Rich comparison methods don't work in sets?

Aaron Brady castironpi at gmail.com
Sun Jun 21 00:39:00 CEST 2009


On Jun 20, 9:27 am, MRAB <pyt... at mrabarnett.plus.com> wrote:
> Gustavo Narea wrote:
> > Hello again, everybody.
>
> > Thank you very much for your responses. You guessed right, I didn't
> > use the __hash__ method (and I forgot to mention that, sorry).
>
> > And unfortunately, I think I can't make them hashable, because the
> > objects are compared based on their attributes, which are in turn
> > other kind of objects compared based on other attributes. All these
> > class instances are compared with __eq__/__ne__ and they wrap
> > relatively complex data which would be hard to attempt to represent
> > them unambiguously using a 32-bit integer. That's why I'm afraid I
> > cannot use hashables.
>
> > I guess I'll have to use something like the function of my first
> > post. :(
>
> A hash doesn't have to be unambiguous.
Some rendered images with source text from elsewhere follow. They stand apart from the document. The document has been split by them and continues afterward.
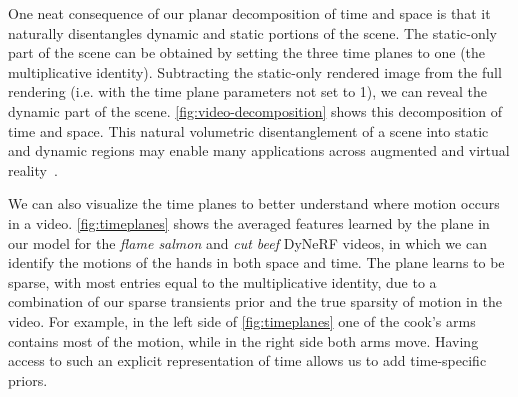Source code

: \documentclass[10pt,twocolumn,letterpaper]{article}
\begin{document}
One neat consequence of our planar decomposition of time and space is that it naturally disentangles dynamic and static portions of the scene. The static-only part of the scene can be obtained by setting the three time planes to one (the multiplicative identity). Subtracting the static-only rendered image from the full rendering (i.e. with the time plane parameters not set to \num{1}), we can reveal the dynamic part of the scene.
\cref{fig:video-decomposition} shows this decomposition of time and space. This natural volumetric disentanglement of a scene into static and dynamic regions may enable many applications across augmented and virtual reality~\cite{volumentricdisentanglement}.

We can also visualize the time planes to better understand  where motion occurs in a video. \cref{fig:timeplanes} shows the averaged features learned by the  plane in our model for the \emph{flame salmon} and \emph{cut beef} DyNeRF videos, in which we can identify the motions of the hands in both space and time. 
The  plane learns to be sparse, with most entries equal to the multiplicative identity, due to a combination of our sparse transients prior and the true sparsity of motion in the video. For example, in the left side of \cref{fig:timeplanes} one of the cook's arms contains most of the motion, while in the right side both arms move. 
Having access to such an explicit representation of time allows us to add time-specific priors.
\end{document}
It's just a way to reduce the
> number of equality checks that have to be made.
>
> Could you create a hash from a tuple of attributes?
>
> If all else fails you could define a hash function that returns a
> constant.

Ooo sneaky.  +1 fancy.

> You would, however, lose the speed advantage that a hash
> gives in narrowing down the possible matches.

Are there /any/ immutable members of the objects?